All of the above is not to imply that the work is without drawbacks... merely that my list is different from Maggie's. First upon mine is: redundancy.

As an example: the frequent use of the words "precision" and "delicacy". It is not difficult to ascertain, early on, that Portia is possessed of her own brand of madness. Such can be reinforced through the remainder of the narrative, if necessary, but by a different choice of words.

The same applies to the walk-on, Mrs. Mhylock. Granted, none of the players here except Jesse are more than unidimensional (few in Shakespeare's Italianate commedia were any better), but they are not so difficult to keep track of from page to page as to require the same description twice.

The second on my list of objections is, perhaps, minor to another reader, but large enough to mention: no one else recognizes Jesse's utterances for what they are: quotes from Shakespeare. I understand well from the narrative that the society represented here is the kind which locks their 'infirm' away rather than admit publicly that there are such -- but surely the sister Nerissa might have noticed beforehand...

Finally -- and one might well be tempted to title this review of mine "Much Ado about Nothing" -- I must come to my decision about whether this cap should rise or fall.

Ay, there's the rub: We have had only seven from which to choose, this time. As of today, only three have passed through. If no more do so, the default quota of Gains is met, and there is no reason for the Execs to convene, other than to rubber-stamp the Terminal's opinions.

On the other hand (now that I have them), my saying "yes" is an immediate call for Guevara to drop by and break another tie... thus putting the final decision out of my grasp and Maggie's.

E'en so (the Bard must be contagious), I shall vote to send this up.

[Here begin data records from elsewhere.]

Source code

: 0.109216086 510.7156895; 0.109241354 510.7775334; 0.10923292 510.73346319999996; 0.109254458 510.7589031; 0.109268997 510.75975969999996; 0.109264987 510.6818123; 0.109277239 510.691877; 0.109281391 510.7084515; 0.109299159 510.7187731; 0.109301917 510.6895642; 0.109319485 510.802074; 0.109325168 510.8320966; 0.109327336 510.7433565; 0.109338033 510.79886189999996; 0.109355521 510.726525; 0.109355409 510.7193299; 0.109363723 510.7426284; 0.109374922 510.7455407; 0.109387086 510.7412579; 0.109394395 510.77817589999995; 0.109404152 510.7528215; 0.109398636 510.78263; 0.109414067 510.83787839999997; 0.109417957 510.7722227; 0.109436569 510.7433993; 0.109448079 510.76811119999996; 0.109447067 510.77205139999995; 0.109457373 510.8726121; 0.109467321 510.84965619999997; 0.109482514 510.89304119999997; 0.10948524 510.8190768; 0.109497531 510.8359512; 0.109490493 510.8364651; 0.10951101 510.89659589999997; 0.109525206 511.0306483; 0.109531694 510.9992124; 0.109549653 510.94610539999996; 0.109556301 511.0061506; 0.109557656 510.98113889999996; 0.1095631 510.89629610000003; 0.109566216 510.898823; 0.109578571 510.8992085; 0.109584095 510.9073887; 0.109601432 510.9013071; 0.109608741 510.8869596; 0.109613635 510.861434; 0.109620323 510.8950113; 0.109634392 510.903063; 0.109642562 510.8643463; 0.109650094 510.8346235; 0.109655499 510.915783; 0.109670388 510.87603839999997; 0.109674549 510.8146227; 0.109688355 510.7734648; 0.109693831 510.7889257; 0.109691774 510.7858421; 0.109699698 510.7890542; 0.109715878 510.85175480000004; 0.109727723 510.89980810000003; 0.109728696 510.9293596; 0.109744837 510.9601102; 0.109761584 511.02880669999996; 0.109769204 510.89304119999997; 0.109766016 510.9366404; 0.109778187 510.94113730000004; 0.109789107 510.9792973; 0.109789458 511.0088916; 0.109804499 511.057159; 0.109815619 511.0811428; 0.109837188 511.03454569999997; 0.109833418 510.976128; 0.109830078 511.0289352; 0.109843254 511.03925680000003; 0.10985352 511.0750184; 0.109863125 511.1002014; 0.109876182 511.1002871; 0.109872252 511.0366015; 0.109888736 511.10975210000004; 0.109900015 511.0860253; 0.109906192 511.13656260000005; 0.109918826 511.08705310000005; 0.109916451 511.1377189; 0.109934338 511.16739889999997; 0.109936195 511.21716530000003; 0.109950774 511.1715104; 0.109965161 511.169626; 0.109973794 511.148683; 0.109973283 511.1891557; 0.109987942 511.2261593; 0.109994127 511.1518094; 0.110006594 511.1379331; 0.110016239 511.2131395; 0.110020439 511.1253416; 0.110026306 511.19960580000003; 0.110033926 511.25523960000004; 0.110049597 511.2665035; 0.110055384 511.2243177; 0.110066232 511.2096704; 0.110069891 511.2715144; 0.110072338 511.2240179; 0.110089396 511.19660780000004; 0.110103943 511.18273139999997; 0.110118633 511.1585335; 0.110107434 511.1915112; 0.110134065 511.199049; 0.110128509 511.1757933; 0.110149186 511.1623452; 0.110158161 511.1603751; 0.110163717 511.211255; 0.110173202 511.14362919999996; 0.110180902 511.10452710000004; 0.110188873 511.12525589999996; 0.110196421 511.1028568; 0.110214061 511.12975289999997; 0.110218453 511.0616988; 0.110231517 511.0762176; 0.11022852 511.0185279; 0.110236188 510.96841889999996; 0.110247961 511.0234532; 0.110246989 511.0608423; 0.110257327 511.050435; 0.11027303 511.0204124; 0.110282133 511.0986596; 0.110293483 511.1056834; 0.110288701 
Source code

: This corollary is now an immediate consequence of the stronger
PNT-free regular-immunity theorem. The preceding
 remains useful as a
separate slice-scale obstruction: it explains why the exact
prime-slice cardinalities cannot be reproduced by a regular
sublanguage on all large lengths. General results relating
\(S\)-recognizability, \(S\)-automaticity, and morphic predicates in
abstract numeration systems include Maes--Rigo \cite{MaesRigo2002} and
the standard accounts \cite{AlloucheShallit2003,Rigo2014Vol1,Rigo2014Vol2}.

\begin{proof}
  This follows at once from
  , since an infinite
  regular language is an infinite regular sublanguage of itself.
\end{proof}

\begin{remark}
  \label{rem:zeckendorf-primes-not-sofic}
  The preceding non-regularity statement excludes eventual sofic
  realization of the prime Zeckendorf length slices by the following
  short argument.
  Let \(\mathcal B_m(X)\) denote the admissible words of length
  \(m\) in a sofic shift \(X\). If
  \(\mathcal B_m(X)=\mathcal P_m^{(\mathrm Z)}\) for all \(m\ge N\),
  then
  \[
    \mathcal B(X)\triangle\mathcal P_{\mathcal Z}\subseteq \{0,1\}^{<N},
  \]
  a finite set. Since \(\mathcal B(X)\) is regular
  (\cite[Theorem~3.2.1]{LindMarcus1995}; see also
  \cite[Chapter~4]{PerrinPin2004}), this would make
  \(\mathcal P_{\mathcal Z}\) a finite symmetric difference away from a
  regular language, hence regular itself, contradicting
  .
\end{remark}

I believe it is sufficiently repairable between now and April 15, if the Executives look upon it favorably at all.

Your turn, Pinkney.


Seeing as how Pinckney is AWOL, I'm going to use my executive powers and bump this one up sight unseen. Besides, we need the cap this quarter to at least make TDeHart earn his daily bread. Or something like that. So. Chalk on up for the perambulating version of Hal.

i'm "patching in" here from parts unknown. just to say the walking/talking hal possesses charms beyond boosting the cap. and i miss him, and all you guys right now. even you, theo.